Outras hipóteses que configuram a inépcia da peça inicial, também previstas expressamente no artigo 330, parágrafo 1o., do CPC/2015, são aquelas em que o pedido se revela indeterminado, não autorizando a lei que o autor pudesse veicular um pedido genérico, ou quando da narração dos fatos não decorra, no plano lógico, a conclusão, hipótese que guarda certa similitude com aquela em que o pedido não é perfeitamente compreensível, o que também parece ocorrer com a outra hipótese prevista no artigo 330, parágrafo 1o., que é a inépcia da peça inicial quando os pedidos se mostram incompatíveis entre si. Nessas duas situações, poder-se-ia dizer que há uma “ausência” de pedido, ao menos no sentido de que não existe um pedido compreensível, mas são situações algo distintas daquela da “ausência do pedido”, porque na hipótese do inciso III (“da narração dos fatos não decorrer logicamente a conclusão”) está-se a considerar apenas o encadeamento lógico entre a causa de pedir e o pedido, e não propriamente a construção em si do pedido. E quanto à hipótese prevista no inciso IV (“contiver pedidos incompatíveis entre si”), ela somente se aplica, por óbvio, quando há cumulação de pedidos ou demandas.

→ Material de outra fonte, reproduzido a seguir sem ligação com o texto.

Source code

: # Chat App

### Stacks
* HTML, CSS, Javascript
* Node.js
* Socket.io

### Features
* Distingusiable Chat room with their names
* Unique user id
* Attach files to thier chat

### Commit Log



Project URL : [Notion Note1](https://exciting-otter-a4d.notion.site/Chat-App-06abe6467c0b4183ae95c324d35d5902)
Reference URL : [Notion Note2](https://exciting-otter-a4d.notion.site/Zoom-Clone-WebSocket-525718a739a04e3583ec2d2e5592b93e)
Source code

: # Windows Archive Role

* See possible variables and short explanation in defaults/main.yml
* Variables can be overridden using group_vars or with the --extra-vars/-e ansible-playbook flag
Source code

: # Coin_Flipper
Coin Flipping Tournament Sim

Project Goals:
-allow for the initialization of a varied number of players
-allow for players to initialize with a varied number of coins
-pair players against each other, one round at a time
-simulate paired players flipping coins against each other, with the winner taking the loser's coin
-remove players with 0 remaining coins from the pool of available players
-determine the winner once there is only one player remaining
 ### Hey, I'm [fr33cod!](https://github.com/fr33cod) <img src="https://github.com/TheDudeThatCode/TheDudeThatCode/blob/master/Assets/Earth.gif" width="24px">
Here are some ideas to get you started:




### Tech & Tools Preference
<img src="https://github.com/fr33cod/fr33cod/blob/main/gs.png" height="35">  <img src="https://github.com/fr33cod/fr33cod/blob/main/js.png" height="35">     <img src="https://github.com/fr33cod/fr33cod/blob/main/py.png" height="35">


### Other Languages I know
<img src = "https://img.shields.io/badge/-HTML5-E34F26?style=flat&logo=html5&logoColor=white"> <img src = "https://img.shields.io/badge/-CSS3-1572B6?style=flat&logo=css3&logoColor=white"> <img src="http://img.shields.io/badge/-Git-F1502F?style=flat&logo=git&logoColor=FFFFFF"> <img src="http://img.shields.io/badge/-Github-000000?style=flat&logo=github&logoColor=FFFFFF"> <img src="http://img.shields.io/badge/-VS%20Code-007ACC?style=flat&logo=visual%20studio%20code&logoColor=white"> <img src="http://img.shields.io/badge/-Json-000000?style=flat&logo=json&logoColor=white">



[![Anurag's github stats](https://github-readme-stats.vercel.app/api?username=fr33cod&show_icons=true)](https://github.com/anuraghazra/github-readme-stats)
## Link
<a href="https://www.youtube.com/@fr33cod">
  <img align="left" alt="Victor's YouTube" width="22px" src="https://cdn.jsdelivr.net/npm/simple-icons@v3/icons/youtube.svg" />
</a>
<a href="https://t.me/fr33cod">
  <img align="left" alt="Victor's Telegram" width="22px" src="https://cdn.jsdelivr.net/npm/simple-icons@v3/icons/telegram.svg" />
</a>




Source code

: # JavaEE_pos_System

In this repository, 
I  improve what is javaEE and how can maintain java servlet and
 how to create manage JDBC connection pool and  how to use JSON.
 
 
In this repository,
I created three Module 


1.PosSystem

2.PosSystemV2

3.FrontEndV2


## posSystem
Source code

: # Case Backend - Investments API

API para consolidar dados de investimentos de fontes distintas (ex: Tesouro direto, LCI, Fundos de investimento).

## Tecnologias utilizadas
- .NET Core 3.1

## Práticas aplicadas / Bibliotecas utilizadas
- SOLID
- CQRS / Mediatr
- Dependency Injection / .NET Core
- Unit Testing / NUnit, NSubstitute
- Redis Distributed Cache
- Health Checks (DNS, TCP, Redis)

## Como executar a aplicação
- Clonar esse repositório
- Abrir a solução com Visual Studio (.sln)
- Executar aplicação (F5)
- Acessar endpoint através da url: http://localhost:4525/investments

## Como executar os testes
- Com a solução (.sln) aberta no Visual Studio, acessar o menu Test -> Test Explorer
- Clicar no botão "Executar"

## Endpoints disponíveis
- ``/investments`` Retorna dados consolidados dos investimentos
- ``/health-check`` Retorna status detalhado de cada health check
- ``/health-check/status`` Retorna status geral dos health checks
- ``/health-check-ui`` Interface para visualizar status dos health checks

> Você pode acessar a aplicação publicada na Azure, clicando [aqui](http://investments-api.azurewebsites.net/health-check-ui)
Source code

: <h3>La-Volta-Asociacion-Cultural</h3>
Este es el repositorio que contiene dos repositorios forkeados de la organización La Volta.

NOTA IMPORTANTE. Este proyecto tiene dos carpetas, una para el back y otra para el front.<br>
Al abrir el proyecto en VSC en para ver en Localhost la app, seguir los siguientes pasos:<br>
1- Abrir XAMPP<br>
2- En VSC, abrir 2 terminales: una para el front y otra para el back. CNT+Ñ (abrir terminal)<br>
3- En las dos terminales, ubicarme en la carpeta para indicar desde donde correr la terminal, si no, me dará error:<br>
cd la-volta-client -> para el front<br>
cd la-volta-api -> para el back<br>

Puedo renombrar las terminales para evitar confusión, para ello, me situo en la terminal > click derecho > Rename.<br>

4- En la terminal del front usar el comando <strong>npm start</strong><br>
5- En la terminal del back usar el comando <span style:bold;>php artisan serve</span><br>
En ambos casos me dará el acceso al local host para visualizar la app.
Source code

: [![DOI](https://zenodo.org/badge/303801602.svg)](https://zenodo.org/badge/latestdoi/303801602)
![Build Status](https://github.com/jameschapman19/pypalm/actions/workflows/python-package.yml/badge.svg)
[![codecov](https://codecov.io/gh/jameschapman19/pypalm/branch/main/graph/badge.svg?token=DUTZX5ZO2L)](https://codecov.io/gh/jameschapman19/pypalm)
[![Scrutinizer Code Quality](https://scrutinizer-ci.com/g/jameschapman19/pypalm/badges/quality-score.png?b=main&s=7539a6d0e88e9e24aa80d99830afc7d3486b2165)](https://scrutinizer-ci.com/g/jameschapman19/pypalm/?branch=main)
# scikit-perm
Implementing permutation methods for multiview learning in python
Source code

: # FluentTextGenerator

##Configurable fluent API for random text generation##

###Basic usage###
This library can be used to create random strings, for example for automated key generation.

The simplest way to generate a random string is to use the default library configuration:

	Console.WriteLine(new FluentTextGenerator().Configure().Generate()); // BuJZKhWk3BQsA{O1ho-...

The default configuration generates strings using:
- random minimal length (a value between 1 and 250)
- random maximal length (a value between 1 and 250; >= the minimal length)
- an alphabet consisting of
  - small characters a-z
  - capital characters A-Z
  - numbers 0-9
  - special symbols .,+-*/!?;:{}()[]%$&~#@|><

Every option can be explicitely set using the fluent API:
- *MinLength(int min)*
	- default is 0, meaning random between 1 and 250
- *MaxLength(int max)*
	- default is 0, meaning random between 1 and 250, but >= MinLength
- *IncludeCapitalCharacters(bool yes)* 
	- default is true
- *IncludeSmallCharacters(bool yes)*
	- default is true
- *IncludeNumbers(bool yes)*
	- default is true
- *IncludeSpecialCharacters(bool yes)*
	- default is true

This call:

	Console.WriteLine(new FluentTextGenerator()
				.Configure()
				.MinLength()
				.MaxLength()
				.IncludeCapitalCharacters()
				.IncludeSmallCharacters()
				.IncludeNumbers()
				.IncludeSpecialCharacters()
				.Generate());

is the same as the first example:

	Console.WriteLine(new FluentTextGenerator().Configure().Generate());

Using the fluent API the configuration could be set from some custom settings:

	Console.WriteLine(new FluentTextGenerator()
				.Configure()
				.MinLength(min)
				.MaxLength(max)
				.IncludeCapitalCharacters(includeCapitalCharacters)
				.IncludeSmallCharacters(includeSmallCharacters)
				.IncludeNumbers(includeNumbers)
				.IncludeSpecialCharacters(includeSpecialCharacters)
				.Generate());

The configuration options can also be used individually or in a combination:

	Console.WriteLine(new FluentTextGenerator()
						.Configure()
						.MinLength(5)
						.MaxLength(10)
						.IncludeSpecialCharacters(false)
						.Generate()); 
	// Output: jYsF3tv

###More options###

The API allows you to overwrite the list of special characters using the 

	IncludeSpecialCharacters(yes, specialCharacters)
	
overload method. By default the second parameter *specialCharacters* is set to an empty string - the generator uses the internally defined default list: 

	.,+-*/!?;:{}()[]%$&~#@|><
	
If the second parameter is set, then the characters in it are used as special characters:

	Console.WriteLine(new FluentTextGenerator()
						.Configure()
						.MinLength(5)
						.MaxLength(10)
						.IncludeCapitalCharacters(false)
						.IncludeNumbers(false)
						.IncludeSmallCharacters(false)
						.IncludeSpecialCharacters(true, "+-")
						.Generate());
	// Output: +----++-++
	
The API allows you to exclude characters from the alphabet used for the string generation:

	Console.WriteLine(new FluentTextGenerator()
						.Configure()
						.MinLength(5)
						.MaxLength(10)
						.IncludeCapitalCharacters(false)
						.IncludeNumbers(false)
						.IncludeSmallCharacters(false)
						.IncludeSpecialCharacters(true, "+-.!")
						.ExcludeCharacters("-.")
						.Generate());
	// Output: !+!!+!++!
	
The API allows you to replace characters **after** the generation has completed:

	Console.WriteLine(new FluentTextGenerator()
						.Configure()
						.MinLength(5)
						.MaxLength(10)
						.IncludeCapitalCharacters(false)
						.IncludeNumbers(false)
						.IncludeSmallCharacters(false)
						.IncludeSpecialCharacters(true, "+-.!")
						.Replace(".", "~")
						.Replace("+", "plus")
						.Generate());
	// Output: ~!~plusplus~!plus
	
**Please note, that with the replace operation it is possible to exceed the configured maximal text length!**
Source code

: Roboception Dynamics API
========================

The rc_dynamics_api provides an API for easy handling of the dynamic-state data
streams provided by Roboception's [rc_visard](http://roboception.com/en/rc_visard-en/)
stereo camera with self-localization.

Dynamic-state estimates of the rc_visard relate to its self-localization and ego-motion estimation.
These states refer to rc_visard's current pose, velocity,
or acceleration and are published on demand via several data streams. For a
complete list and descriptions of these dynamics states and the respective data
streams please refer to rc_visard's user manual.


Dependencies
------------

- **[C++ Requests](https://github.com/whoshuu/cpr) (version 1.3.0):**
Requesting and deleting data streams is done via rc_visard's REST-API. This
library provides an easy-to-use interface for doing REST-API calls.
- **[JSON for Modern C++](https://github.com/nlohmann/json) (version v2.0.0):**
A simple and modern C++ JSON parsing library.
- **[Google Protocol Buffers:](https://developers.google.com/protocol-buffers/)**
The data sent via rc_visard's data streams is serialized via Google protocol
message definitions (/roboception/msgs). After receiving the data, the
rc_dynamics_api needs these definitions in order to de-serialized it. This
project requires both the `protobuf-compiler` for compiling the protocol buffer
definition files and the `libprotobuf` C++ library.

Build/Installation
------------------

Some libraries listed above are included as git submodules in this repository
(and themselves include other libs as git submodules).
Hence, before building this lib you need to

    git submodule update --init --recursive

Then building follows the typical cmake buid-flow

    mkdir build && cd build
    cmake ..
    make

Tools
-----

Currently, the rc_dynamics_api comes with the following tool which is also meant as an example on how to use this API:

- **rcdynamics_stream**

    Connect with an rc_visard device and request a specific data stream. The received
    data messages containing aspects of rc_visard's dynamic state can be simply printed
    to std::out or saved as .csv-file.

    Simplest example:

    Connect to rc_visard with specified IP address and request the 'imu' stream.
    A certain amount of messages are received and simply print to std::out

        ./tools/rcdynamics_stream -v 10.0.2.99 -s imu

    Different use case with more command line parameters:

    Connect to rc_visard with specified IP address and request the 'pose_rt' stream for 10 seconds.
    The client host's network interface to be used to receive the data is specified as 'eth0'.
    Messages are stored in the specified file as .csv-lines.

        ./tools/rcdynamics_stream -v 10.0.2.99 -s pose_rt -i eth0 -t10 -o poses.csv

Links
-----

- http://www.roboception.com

Um novo requisito surgiu no CPC/2015 e que está previsto no parágrafo 2o. do artigo 330, e se refere às ações nas quais o autor controverta sobre obrigações decorrentes de empréstimo, de financiamento ou de alienação de bens, a demonstrar como o Legislador brasileiro não consegue muitas vezes se libertar de pressões de grupos econômicos, submetendo-se a elas. A norma em questão é um manifesto exemplo de que como esses grupos conseguem transformar em lei seus objetivos puramente econômicos, como a criar uma exceção para um determinado e específico número de ações, que são exatamente aquelas que são ajuizadas por consumidores contra empresas integrantes de poderosos grupos econômicos. É o que explica o exigir o CPC/2015 que, nessas ações (e apenas nelas), o autor, sob pena de suportar o indeferimento da peça inicial, indique expressamente na petição inicial o valor incontroverso do débito, e mais do que isso, que continue a pagar esse valor incontroverso, e que se não o fizer terá a petição inicial indeferida. Não há exemplo mais evidente para demonstrar como o processo civil brasileiro está a atuar como instrumento de grupos econômicos.
O processo civil brasileiro transformou-se, pois, em “o dinheiro do espírito”, se pudéssemos parafrasear o que disse MARX da Lógica de HEGEL, no sentido de que a Lógica se tornou o elemento abstrato em que se resolvem todos os valores concretos e no qual esses valores perdem a sua significação particular. O mesmo, pois, se pode dizer do processo civil brasileiro, que se tornou o elemento abstrato em que os valores de proteção ao consumidor perderam toda a sua significação particular.